### Dataset extract
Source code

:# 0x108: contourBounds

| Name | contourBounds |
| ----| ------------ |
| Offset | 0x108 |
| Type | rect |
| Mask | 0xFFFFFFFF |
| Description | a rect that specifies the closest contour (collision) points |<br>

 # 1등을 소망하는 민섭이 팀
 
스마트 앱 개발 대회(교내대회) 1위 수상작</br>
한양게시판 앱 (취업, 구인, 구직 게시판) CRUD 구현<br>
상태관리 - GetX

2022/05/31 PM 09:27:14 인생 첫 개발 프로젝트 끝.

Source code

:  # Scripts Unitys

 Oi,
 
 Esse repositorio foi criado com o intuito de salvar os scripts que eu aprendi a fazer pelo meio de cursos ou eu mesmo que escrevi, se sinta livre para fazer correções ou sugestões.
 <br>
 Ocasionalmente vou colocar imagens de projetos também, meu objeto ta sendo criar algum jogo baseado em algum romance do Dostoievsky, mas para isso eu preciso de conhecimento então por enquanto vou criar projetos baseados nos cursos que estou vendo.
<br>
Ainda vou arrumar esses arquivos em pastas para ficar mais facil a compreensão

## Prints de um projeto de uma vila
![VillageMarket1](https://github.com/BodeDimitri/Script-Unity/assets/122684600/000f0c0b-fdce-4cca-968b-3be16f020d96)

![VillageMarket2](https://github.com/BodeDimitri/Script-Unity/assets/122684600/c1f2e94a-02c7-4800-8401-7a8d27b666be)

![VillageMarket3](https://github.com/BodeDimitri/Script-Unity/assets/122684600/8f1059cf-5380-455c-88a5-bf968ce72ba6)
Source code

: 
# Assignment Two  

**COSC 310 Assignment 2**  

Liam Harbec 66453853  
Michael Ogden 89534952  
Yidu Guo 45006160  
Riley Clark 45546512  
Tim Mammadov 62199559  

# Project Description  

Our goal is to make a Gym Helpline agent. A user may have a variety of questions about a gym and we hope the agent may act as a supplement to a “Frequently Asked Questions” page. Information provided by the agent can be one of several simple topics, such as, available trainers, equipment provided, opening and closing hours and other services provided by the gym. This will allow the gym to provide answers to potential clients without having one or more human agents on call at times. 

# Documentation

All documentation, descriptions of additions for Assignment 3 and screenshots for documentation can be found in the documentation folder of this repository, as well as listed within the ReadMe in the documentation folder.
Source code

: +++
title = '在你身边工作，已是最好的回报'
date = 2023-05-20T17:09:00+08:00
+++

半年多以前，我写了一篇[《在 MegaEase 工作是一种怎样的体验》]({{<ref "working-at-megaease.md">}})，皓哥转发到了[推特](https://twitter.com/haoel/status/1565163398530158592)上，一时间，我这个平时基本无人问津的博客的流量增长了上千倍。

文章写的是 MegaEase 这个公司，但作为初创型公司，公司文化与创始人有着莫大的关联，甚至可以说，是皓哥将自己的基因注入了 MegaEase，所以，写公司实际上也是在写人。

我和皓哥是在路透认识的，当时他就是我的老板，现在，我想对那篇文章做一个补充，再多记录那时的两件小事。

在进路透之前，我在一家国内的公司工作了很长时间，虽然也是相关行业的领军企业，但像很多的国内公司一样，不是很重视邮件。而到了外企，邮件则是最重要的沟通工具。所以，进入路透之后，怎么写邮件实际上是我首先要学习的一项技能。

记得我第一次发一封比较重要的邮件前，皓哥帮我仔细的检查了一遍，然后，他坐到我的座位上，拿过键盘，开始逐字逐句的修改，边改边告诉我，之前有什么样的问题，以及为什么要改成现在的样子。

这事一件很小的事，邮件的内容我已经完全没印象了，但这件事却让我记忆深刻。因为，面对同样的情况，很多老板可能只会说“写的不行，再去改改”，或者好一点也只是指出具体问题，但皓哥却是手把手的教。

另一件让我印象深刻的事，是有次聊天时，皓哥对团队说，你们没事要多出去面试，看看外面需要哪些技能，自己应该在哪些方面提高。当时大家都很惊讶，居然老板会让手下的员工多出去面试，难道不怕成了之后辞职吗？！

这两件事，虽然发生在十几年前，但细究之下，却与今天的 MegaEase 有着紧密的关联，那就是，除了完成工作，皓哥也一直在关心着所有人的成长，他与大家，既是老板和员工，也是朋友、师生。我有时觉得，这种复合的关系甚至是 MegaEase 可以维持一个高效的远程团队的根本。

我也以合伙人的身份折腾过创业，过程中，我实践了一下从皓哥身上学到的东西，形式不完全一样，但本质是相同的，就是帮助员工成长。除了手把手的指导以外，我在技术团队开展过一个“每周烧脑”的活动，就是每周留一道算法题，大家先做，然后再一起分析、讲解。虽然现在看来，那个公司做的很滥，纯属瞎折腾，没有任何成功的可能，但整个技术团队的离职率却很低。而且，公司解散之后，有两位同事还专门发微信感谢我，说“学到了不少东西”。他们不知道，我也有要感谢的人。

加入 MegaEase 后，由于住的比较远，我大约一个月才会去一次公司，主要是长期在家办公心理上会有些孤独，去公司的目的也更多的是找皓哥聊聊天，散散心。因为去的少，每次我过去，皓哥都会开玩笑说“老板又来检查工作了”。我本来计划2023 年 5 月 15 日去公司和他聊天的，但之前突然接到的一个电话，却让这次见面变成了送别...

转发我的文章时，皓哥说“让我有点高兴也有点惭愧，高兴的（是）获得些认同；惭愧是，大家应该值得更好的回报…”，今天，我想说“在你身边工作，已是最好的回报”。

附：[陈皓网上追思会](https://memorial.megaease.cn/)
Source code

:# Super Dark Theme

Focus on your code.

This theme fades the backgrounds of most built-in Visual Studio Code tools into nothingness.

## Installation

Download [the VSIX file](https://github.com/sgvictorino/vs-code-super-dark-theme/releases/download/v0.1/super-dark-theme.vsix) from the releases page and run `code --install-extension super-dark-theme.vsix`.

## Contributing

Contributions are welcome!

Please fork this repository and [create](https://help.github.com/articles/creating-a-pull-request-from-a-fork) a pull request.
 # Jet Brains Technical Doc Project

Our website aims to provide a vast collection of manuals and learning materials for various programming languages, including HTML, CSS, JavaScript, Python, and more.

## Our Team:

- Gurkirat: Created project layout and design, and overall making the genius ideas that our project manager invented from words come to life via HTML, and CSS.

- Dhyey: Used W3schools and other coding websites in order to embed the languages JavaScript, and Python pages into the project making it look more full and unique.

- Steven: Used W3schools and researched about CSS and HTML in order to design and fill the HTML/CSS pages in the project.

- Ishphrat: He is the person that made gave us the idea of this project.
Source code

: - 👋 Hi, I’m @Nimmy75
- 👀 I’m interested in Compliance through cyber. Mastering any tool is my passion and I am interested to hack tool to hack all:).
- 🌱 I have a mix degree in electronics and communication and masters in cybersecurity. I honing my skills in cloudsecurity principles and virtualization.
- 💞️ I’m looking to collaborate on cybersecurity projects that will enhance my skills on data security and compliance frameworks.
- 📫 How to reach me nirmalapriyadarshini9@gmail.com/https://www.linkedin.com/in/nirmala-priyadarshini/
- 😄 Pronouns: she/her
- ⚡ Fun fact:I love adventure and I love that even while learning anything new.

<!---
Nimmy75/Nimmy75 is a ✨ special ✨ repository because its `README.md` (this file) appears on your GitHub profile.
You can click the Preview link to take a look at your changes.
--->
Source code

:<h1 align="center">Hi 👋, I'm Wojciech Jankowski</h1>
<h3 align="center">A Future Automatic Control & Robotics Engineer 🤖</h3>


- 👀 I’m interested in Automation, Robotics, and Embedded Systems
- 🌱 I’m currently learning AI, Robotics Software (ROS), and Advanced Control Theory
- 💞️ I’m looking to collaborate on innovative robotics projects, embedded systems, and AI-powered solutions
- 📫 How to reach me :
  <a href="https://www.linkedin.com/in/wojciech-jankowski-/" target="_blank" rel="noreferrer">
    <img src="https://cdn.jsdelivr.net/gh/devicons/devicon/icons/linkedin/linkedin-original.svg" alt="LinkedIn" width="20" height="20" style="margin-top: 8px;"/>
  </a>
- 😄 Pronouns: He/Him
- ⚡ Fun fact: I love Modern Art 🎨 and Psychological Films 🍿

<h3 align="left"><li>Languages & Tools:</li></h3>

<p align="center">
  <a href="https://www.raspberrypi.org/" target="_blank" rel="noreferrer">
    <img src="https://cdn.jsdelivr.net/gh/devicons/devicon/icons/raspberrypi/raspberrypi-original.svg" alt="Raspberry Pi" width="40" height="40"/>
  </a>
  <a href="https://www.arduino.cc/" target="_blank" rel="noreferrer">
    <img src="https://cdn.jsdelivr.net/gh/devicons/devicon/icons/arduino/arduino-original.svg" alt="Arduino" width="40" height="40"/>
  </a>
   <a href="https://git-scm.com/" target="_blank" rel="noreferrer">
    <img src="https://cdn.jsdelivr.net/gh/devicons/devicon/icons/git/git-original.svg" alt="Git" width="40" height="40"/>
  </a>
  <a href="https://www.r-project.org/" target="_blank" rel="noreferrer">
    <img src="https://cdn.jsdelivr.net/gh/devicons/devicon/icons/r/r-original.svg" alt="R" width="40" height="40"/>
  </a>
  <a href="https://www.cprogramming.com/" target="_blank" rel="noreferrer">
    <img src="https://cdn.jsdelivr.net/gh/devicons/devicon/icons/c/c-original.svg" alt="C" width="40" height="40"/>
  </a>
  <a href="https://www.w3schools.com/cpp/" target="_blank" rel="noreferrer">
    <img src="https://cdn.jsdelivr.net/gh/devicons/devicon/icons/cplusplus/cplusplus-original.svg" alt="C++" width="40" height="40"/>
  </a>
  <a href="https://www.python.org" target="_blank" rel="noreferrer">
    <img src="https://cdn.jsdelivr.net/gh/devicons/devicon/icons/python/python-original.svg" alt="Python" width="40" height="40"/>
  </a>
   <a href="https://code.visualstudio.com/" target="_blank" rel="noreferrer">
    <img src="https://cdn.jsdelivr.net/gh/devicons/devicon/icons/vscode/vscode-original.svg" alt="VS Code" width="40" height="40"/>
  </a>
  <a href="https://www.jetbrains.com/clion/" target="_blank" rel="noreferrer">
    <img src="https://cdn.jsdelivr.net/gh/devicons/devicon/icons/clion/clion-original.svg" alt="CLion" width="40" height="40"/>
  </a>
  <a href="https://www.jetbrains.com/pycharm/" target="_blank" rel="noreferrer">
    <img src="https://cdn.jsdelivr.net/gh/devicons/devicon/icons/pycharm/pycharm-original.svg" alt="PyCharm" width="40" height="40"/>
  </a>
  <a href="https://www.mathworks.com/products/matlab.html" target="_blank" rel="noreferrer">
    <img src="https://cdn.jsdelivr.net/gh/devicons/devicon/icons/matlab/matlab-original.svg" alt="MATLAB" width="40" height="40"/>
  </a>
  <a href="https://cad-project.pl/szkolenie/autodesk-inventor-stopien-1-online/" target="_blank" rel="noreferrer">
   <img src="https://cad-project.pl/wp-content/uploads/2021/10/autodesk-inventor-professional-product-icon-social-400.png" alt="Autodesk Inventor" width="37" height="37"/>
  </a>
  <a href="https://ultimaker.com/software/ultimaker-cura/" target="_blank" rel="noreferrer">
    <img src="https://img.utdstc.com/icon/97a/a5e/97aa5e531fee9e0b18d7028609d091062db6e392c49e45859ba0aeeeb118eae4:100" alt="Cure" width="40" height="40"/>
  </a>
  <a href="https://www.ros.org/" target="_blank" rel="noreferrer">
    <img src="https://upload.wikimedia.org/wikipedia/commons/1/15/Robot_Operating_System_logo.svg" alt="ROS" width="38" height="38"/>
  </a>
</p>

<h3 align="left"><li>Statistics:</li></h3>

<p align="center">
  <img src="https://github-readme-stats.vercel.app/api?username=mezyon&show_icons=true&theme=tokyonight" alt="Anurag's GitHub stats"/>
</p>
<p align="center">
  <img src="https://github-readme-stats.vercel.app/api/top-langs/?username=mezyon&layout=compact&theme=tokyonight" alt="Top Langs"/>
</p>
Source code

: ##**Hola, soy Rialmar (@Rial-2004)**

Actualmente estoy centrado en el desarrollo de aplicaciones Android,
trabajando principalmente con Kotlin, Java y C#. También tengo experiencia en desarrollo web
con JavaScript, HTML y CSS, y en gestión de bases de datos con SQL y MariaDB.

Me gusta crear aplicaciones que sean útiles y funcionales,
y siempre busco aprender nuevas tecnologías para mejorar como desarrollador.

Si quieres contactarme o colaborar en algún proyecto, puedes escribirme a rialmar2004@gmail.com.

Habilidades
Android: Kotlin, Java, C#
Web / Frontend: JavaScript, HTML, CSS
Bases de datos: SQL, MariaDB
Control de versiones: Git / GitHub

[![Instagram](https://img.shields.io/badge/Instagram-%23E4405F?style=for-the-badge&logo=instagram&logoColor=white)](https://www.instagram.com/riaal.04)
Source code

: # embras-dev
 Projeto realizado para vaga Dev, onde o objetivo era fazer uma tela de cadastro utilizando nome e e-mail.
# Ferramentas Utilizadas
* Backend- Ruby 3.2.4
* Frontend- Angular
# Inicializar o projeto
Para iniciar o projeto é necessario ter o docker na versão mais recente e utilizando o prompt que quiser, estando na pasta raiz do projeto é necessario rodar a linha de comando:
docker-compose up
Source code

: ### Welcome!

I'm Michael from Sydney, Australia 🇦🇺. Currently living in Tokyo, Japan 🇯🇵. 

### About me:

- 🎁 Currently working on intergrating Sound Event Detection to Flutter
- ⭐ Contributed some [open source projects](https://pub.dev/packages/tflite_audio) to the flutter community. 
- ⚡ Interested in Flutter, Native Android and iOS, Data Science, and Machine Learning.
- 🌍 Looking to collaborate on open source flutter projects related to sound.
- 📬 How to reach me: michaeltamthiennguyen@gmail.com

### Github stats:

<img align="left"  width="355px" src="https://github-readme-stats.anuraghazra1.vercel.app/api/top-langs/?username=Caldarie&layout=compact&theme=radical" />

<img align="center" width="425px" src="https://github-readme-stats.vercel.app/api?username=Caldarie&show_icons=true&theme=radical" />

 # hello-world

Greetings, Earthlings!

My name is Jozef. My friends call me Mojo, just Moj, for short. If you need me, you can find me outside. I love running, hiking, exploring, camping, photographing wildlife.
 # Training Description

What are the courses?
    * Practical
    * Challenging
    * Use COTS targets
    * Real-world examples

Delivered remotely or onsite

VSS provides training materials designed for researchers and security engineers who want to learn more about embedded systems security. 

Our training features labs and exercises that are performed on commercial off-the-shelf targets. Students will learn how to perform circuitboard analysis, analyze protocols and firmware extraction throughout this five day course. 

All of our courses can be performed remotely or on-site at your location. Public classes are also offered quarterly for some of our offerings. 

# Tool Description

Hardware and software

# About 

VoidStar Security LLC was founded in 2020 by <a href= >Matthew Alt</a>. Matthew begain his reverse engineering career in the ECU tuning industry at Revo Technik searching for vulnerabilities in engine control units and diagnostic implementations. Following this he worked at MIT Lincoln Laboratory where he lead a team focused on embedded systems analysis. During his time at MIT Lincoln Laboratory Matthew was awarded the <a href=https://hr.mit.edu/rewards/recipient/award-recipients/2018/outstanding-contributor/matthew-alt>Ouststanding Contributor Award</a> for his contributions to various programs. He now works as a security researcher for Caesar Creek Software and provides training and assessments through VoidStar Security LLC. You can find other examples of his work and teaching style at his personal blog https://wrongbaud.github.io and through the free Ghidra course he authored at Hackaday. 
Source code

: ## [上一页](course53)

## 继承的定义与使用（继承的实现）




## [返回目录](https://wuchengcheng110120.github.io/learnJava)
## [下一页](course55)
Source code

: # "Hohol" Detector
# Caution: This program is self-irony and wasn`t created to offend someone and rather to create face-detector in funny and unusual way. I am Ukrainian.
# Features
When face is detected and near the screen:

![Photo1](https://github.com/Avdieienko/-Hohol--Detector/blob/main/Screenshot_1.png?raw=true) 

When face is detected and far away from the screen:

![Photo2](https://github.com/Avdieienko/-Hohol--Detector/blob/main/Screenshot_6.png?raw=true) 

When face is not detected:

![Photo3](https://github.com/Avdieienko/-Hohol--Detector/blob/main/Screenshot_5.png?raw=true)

### Task directions
The entries above hold a line with "Projeto realizado para" and a later line with "- 🎁 Currently". Write out exactly those lines and all lines between, nothing more.

### Task response
 Projeto realizado para vaga Dev, onde o objetivo era fazer uma tela de cadastro utilizando nome e e-mail.
# Ferramentas Utilizadas
* Backend- Ruby 3.2.4
* Frontend- Angular
# Inicializar o projeto
Para iniciar o projeto é necessario ter o docker na versão mais recente e utilizando o prompt que quiser, estando na pasta raiz do projeto é necessario rodar a linha de comando:
docker-compose up
Source code

: ### Welcome!

I'm Michael from Sydney, Australia 🇦🇺. Currently living in Tokyo, Japan 🇯🇵. 

### About me:

- 🎁 Currently working on intergrating Sound Event Detection to Flutter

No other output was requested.